[Collected data entries]
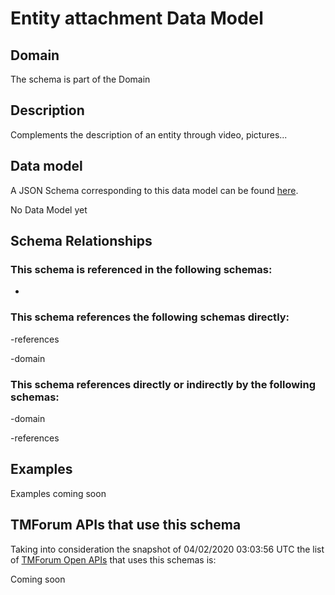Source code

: # Entity attachment Data Model

## Domain

The  schema is part of the  Domain

## Description

Complements the description of an entity through video, pictures...

## Data model

A JSON Schema corresponding to this data model can be found
[here](https://github.com/tmforum-rand/schemas/blob/candidates/Common/EntityAttachment.schema.json).

No Data Model yet

## Schema Relationships

### This schema is referenced in the following schemas:

-

### This schema references the following schemas directly:

-references

-domain

### This schema references directly or indirectly by the following schemas:

-domain

-references



## Examples

Examples coming soon

## TMForum APIs that use this schema

Taking into consideration the snapshot of 04/02/2020 03:03:56 UTC the list of [TMForum Open APIs](https://www.tmforum.org/open-apis/) that uses this schemas is:

Coming soon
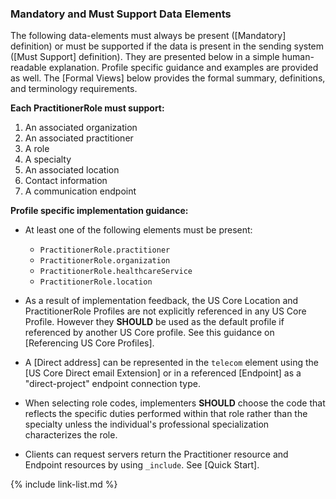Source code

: 
### Mandatory and Must Support Data Elements

The following data-elements must always be present ([Mandatory] definition) or must be supported if the data is present in the sending system ([Must Support] definition). They are presented below in a simple human-readable explanation.  Profile specific guidance and examples are provided as well.  The [Formal Views] below provides the  formal summary, definitions, and  terminology requirements.

**Each PractitionerRole must support:**

1. An associated organization
1. An associated practitioner
1. A role
1. A specialty
1. An associated location
1. Contact information
1. A communication endpoint

**Profile specific implementation guidance:**

* At least one of the following elements must be present:
    - `PractitionerRole.practitioner`
    - `PractitionerRole.organization`
    - `PractitionerRole.healthcareService`
    - `PractitionerRole.location`

* As a result of implementation feedback, the US Core Location  and PractitionerRole Profiles are not explicitly referenced in any US Core Profile. However they **SHOULD** be used as the default profile if referenced by another US Core profile. See this guidance on [Referencing US Core Profiles].
* <span class="bg-success" markdown="1"> A [Direct address] can be represented in the `telecom` element using the [US Core Direct email Extension] or in a referenced [Endpoint] as a "direct-project" endpoint connection type.</span><!-- new-content -->
* <span class="bg-success" markdown="1">When selecting role codes, implementers **SHOULD** choose the code that reflects the specific duties performed within that role rather than the specialty unless the individual's professional specialization characterizes the role.</span><!-- new-content -->
* Clients can request servers return the Practitioner resource and Endpoint resources by using `_include`. See [Quick Start].

{% include link-list.md %}
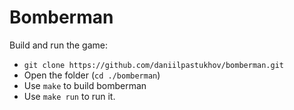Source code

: # Bomberman
Build and run the game:
- `git clone https://github.com/daniilpastukhov/bomberman.git`
- Open the folder (`cd ./bomberman`)
- Use `make` to build bomberman
- Use `make run` to run it.

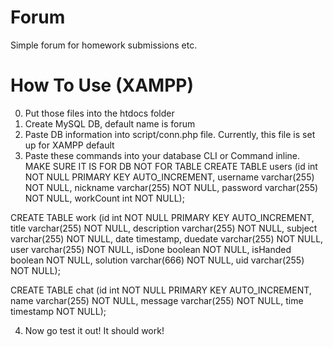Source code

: # Forum
Simple forum for homework submissions etc.

# How To Use (XAMPP)
0) Put those files into the htdocs folder
1) Create MySQL DB, default name is forum
2) Paste DB information into script/conn.php file. Currently, this file is set up for XAMPP default
3) Paste these commands into your database CLI or Command inline. MAKE SURE IT IS FOR DB NOT FOR TABLE
  CREATE TABLE users (id int NOT NULL PRIMARY KEY AUTO_INCREMENT,
                      username varchar(255) NOT NULL,
                      nickname varchar(255) NOT NULL,
                      password varchar(255) NOT NULL,
                      workCount int NOT NULL);

  CREATE TABLE work (id int NOT NULL PRIMARY KEY AUTO_INCREMENT,
                     title varchar(255) NOT NULL,
                     description varchar(255) NOT NULL,
                     subject varchar(255) NOT NULL,
                     date timestamp, duedate varchar(255) NOT NULL,
                     user varchar(255) NOT NULL,
                     isDone boolean NOT NULL,
                     isHanded boolean NOT NULL,
                     solution varchar(666) NOT NULL,
                     uid varchar(255) NOT NULL);

  CREATE TABLE chat (id int NOT NULL PRIMARY KEY AUTO_INCREMENT,
                     name varchar(255) NOT NULL,
                     message varchar(255) NOT NULL,
                     time timestamp NOT NULL);

4) Now go test it out! It should work!
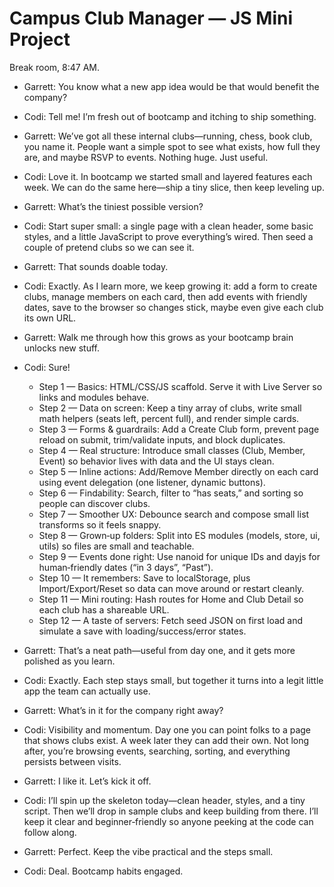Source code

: # Campus Club Manager — JS Mini Project

Break room, 8:47 AM.

- Garrett: You know what a new app idea would be that would benefit the company?
- Codi: Tell me! I’m fresh out of bootcamp and itching to ship something.
- Garrett: We’ve got all these internal clubs—running, chess, book club, you name it. People want a simple spot to see what exists, how full they are, and maybe RSVP to events. Nothing huge. Just useful.
- Codi: Love it. In bootcamp we started small and layered features each week. We can do the same here—ship a tiny slice, then keep leveling up.

- Garrett: What’s the tiniest possible version?
- Codi: Start super small: a single page with a clean header, some basic styles, and a little JavaScript to prove everything’s wired. Then seed a couple of pretend clubs so we can see it.
- Garrett: That sounds doable today.
- Codi: Exactly. As I learn more, we keep growing it: add a form to create clubs, manage members on each card, then add events with friendly dates, save to the browser so changes stick, maybe even give each club its own URL.

- Garrett: Walk me through how this grows as your bootcamp brain unlocks new stuff.
- Codi: Sure!

  - Step 1 — Basics: HTML/CSS/JS scaffold. Serve it with Live Server so links and modules behave.
  - Step 2 — Data on screen: Keep a tiny array of clubs, write small math helpers (seats left, percent full), and render simple cards.
  - Step 3 — Forms & guardrails: Add a Create Club form, prevent page reload on submit, trim/validate inputs, and block duplicates.
  - Step 4 — Real structure: Introduce small classes (Club, Member, Event) so behavior lives with data and the UI stays clean.
  - Step 5 — Inline actions: Add/Remove Member directly on each card using event delegation (one listener, dynamic buttons).
  - Step 6 — Findability: Search, filter to “has seats,” and sorting so people can discover clubs.
  - Step 7 — Smoother UX: Debounce search and compose small list transforms so it feels snappy.
  - Step 8 — Grown‑up folders: Split into ES modules (models, store, ui, utils) so files are small and teachable.
  - Step 9 — Events done right: Use nanoid for unique IDs and dayjs for human‑friendly dates (“in 3 days”, “Past”).
  - Step 10 — It remembers: Save to localStorage, plus Import/Export/Reset so data can move around or restart cleanly.
  - Step 11 — Mini routing: Hash routes for Home and Club Detail so each club has a shareable URL.
  - Step 12 — A taste of servers: Fetch seed JSON on first load and simulate a save with loading/success/error states.

- Garrett: That’s a neat path—useful from day one, and it gets more polished as you learn.
- Codi: Exactly. Each step stays small, but together it turns into a legit little app the team can actually use.

- Garrett: What’s in it for the company right away?
- Codi: Visibility and momentum. Day one you can point folks to a page that shows clubs exist. A week later they can add their own. Not long after, you’re browsing events, searching, sorting, and everything persists between visits.

- Garrett: I like it. Let’s kick it off.
- Codi: I’ll spin up the skeleton today—clean header, styles, and a tiny script. Then we’ll drop in sample clubs and keep building from there. I’ll keep it clear and beginner‑friendly so anyone peeking at the code can follow along.

- Garrett: Perfect. Keep the vibe practical and the steps small.
- Codi: Deal. Bootcamp habits engaged.
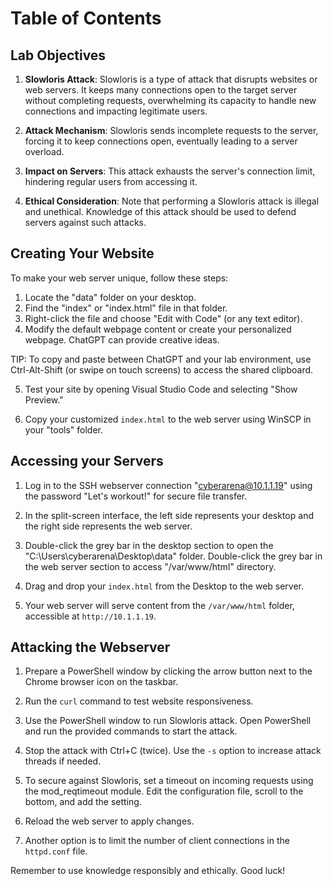 # Table of Contents

## Lab Objectives

1. **Slowloris Attack**: Slowloris is a type of attack that disrupts websites or web servers. It keeps many connections open to the target server without completing requests, overwhelming its capacity to handle new connections and impacting legitimate users.

2. **Attack Mechanism**: Slowloris sends incomplete requests to the server, forcing it to keep connections open, eventually leading to a server overload.

3. **Impact on Servers**: This attack exhausts the server's connection limit, hindering regular users from accessing it.

4. **Ethical Consideration**: Note that performing a Slowloris attack is illegal and unethical. Knowledge of this attack should be used to defend servers against such attacks.

## Creating Your Website

To make your web server unique, follow these steps:

1. Locate the "data" folder on your desktop.
2. Find the "index" or "index.html" file in that folder.
3. Right-click the file and choose "Edit with Code" (or any text editor).
4. Modify the default webpage content or create your personalized webpage. ChatGPT can provide creative ideas.

TIP: To copy and paste between ChatGPT and your lab environment, use Ctrl-Alt-Shift (or swipe on touch screens) to access the shared clipboard.

5. Test your site by opening Visual Studio Code and selecting "Show Preview."

6. Copy your customized `index.html` to the web server using WinSCP in your "tools" folder.

## Accessing your Servers

1. Log in to the SSH webserver connection "cyberarena@10.1.1.19" using the password "Let's workout!" for secure file transfer.

2. In the split-screen interface, the left side represents your desktop and the right side represents the web server.

3. Double-click the grey bar in the desktop section to open the "C:\Users\cyberarena\Desktop\data" folder. Double-click the grey bar in the web server section to access "/var/www/html" directory.

4. Drag and drop your `index.html` from the Desktop to the web server.

5. Your web server will serve content from the `/var/www/html` folder, accessible at `http://10.1.1.19`.

## Attacking the Webserver

1. Prepare a PowerShell window by clicking the arrow button next to the Chrome browser icon on the taskbar.

2. Run the `curl` command to test website responsiveness.

3. Use the PowerShell window to run Slowloris attack. Open PowerShell and run the provided commands to start the attack.

4. Stop the attack with Ctrl+C (twice). Use the `-s` option to increase attack threads if needed.

5. To secure against Slowloris, set a timeout on incoming requests using the mod_reqtimeout module. Edit the configuration file, scroll to the bottom, and add the setting.

6. Reload the web server to apply changes.

7. Another option is to limit the number of client connections in the `httpd.conf` file.

Remember to use knowledge responsibly and ethically. Good luck!
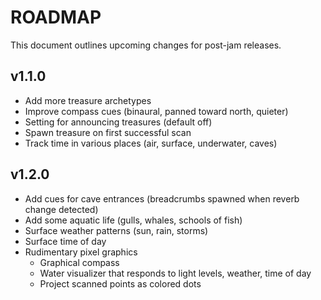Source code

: # ROADMAP
This document outlines upcoming changes for post-jam releases.

## v1.1.0
- Add more treasure archetypes
- Improve compass cues (binaural, panned toward north, quieter)
- Setting for announcing treasures (default off)
- Spawn treasure on first successful scan
- Track time in various places (air, surface, underwater, caves)

## v1.2.0
- Add cues for cave entrances (breadcrumbs spawned when reverb change detected)
- Add some aquatic life (gulls, whales, schools of fish)
- Surface weather patterns (sun, rain, storms)
- Surface time of day
- Rudimentary pixel graphics
  - Graphical compass
  - Water visualizer that responds to light levels, weather, time of day
  - Project scanned points as colored dots
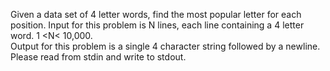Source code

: Given a data set of 4 letter words, find the most popular letter for each position.  Input for this problem is N lines, each line containing a 4 letter word.  1 <N< 10,000.   
Output for this problem is a single 4 character string followed by a newline.  Please read from stdin and write to stdout.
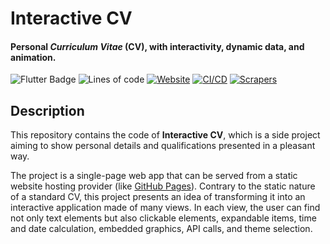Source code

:# Interactive CV

#### Personal *Curriculum Vitae* (CV), with interactivity, dynamic data, and animation. 

![Flutter Badge](https://img.shields.io/badge/Flutter-02569B?logo=flutter&logoColor=fff&style=for-the-badge)
![Lines of code](https://tokei.rs/b1/github/Hamza5/InteractiveCV?category=code&style=for-the-badge)
[![Website](https://img.shields.io/website?url=https://hamza5.github.io/InteractiveCV/&label=Web%20app&style=for-the-badge)](https://hamza5.github.io/InteractiveCV/)
[![CI/CD](https://github.com/Hamza5/InteractiveCV/actions/workflows/ci_cd.yml/badge.svg?style=for-the-badge)](https://github.com/Hamza5/InteractiveCV/actions/workflows/ci_cd.yml)
[![Scrapers](https://github.com/Hamza5/InteractiveCV/actions/workflows/scrapers.yml/badge.svg?style=for-the-badge)](https://github.com/Hamza5/InteractiveCV/actions/workflows/scrapers.yml)

## Description

This repository contains the code of **Interactive CV**, which is a side project
aiming to show personal details and qualifications presented in a pleasant
way.

The project is a single-page web app that can be served from a static website
hosting provider (like [GitHub Pages](https://pages.github.com/)). Contrary to
the static nature of a standard CV, this project presents an idea of transforming
it into an interactive application made of many views. In each view, the user can
find not only text elements but also clickable elements, expandable items, time and
date calculation, embedded graphics, API calls, and theme selection.
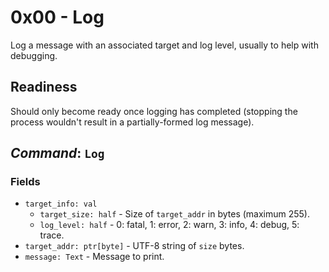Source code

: # 0x00 - Log

Log a message with an associated target and log level, usually to help with
debugging.

## Readiness

Should only become ready once logging has completed (stopping the process
wouldn't result in a partially-formed log message).

## *Command*: `Log`

### Fields

 - `target_info: val`
   - `target_size: half` - Size of `target_addr` in bytes (maximum 255).
   - `log_level: half` - 0: fatal, 1: error, 2: warn, 3: info, 4: debug, 5:
     trace.
 - `target_addr: ptr[byte]` - UTF-8 string of `size` bytes.
 - `message: Text` - Message to print.
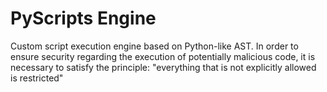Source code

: # PyScripts Engine

Custom script execution engine based on Python-like AST. In order to ensure security regarding the execution of
potentially malicious code, it is necessary to satisfy the principle: "everything that is not explicitly allowed is
restricted"
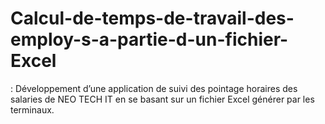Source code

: # Calcul-de-temps-de-travail-des-employ-s-a-partie-d-un-fichier-Excel
: Développement d’une application de suivi des pointage horaires des salaries de NEO TECH IT en se basant sur un fichier Excel générer par les terminaux.
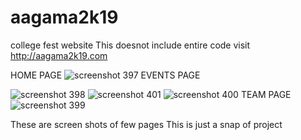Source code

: # aagama2k19
college fest website
This doesnot include entire code
visit http://aagama2k19.com



HOME PAGE
![screenshot 397](https://user-images.githubusercontent.com/42996478/53653907-72b65100-3c72-11e9-89f2-2dddbdcce8e3.png)
EVENTS PAGE


![screenshot 398](https://user-images.githubusercontent.com/42996478/53653898-6e8a3380-3c72-11e9-9586-263988a76a1c.png)
![screenshot 401](https://user-images.githubusercontent.com/42996478/53653883-67632580-3c72-11e9-8262-8e00d6c6c39d.png)
![screenshot 400](https://user-images.githubusercontent.com/42996478/53653889-6a5e1600-3c72-11e9-8eca-e6d7600afa0f.png)
TEAM PAGE
![screenshot 399](https://user-images.githubusercontent.com/42996478/53653895-6cc07000-3c72-11e9-8f70-ab667f6e1af1.png)

These are screen shots of few pages
This is just a snap of project
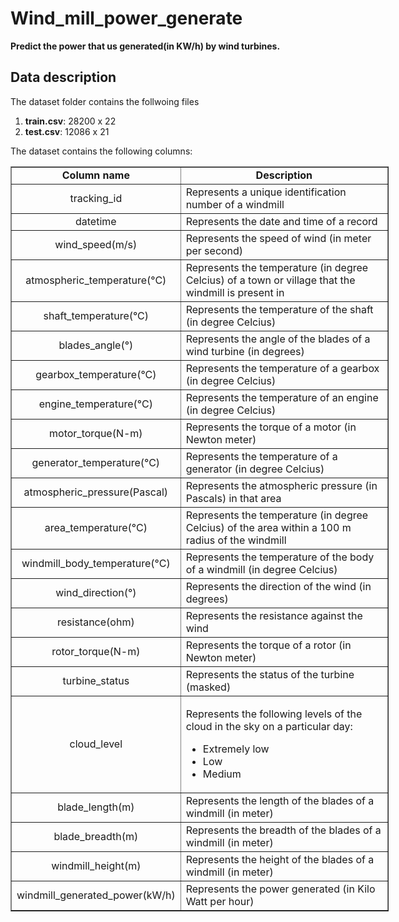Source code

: # Wind_mill_power_generate
<p><strong>Predict the power that us generated(in KW/h) by wind turbines.</strong></p>

<h2><strong>Data description</strong></h2>
<p> The dataset folder contains the follwoing files</p>
<ol>
	<li><strong>train.csv</strong>: 28200 x 22</li>
	<li><strong>test.csv</strong>: 12086 x 21</li>
</ol>

<p>The dataset contains the following columns:</p>

<table border="1" style="width:605px">
	<tbody>
		<tr>
			<td style="text-align:center; width:220px"><strong>Column name</strong></td>
			<td style="text-align:center; width:370px"><strong>Description</strong></td>
		</tr>
		<tr>
			<td style="text-align:center; width:220px">tracking_id</td>
			<td style="width:370px">Represents a unique identification number of a windmill</td>
		</tr>
		<tr>
			<td style="text-align:center; width:220px">datetime</td>
			<td style="width:370px">Represents the date and time of a record</td>
		</tr>
		<tr>
			<td style="text-align:center; width:220px">wind_speed(m/s)</td>
			<td style="width:370px">Represents the speed of wind (in meter per second)</td>
		</tr>
		<tr>
			<td style="text-align:center; width:220px">atmospheric_temperature(°C)</td>
			<td style="width:370px">Represents the temperature (in degree Celcius) of a town or village that the windmill is present in</td>
		</tr>
		<tr>
			<td style="text-align:center; width:220px">shaft_temperature(°C)</td>
			<td style="width:370px">Represents the temperature of the shaft (in degree Celcius)&nbsp;</td>
		</tr>
		<tr>
			<td style="text-align:center; width:220px">blades_angle(°)</td>
			<td style="width:370px">Represents the angle of the blades of a wind turbine (in degrees)</td>
		</tr>
		<tr>
			<td style="text-align:center; width:220px">gearbox_temperature(°C)</td>
			<td style="width:370px">Represents the temperature of a gearbox&nbsp; (in degree Celcius)</td>
		</tr>
		<tr>
			<td style="text-align:center; width:220px">engine_temperature(°C)</td>
			<td style="width:370px">Represents the temperature of an engine (in degree Celcius)</td>
		</tr>
		<tr>
			<td style="text-align:center; width:220px">motor_torque(N-m)</td>
			<td style="width:370px">Represents the torque of a motor (in Newton meter)</td>
		</tr>
		<tr>
			<td style="text-align:center; width:220px">generator_temperature(°C)</td>
			<td style="width:370px">Represents the temperature of a generator (in degree Celcius)</td>
		</tr>
		<tr>
			<td style="text-align:center; width:220px">atmospheric_pressure(Pascal)</td>
			<td style="width:370px">Represents the atmospheric pressure (in Pascals) in that area</td>
		</tr>
		<tr>
			<td style="text-align:center; width:220px">area_temperature(°C)</td>
			<td style="width:370px">Represents the temperature (in degree Celcius) of the area within a 100 m radius of the windmill</td>
		</tr>
		<tr>
			<td style="text-align:center; width:220px">windmill_body_temperature(°C)</td>
			<td style="width:370px">Represents the temperature of the body of a windmill (in degree Celcius)</td>
		</tr>
		<tr>
			<td style="text-align:center; width:220px">wind_direction(°)</td>
			<td style="width:370px">Represents the direction of the wind (in degrees)</td>
		</tr>
		<tr>
			<td style="text-align:center; width:220px">resistance(ohm)</td>
			<td style="width:370px">Represents the resistance against the wind</td>
		</tr>
		<tr>
			<td style="text-align:center; width:220px">rotor_torque(N-m)</td>
			<td style="width:370px">Represents the torque of a rotor (in Newton meter)</td>
		</tr>
		<tr>
			<td style="text-align:center; width:220px">turbine_status</td>
			<td style="width:370px">Represents the status of the turbine (masked)</td>
		</tr>
		<tr>
			<td style="text-align:center; width:220px">cloud_level</td>
			<td style="width:370px">
			<p>Represents the following levels of the cloud in the sky on a particular day:</p>
			<ul>
				<li>Extremely low</li>
				<li>Low</li>
				<li>Medium</li>
			</ul>
			</td>
		</tr>
		<tr>
			<td style="text-align:center; width:220px">blade_length(m)</td>
			<td style="width:370px">Represents the length of the blades of a windmill (in meter)</td>
		</tr>
		<tr>
			<td style="text-align:center; width:220px">blade_breadth(m)</td>
			<td style="width:370px">Represents the breadth of the blades of a windmill (in meter)</td>
		</tr>
		<tr>
			<td style="text-align:center; width:220px">windmill_height(m)</td>
			<td style="width:370px">Represents the height of the blades of a windmill (in meter)</td>
		</tr>
		<tr>
			<td style="text-align:center; width:220px">windmill_generated_power(kW/h)</td>
			<td style="width:370px">Represents the power generated (in Kilo Watt per hour)</td>
		</tr>
	</tbody>
</table>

▸ Exercise prompt
Spot the lines above that mention "contains" and copy them.

▸ Answer section
This repository contains the code of **Interactive CV**, which is a side project
<p> The dataset folder contains the follwoing files</p>
<p>The dataset contains the following columns:</p>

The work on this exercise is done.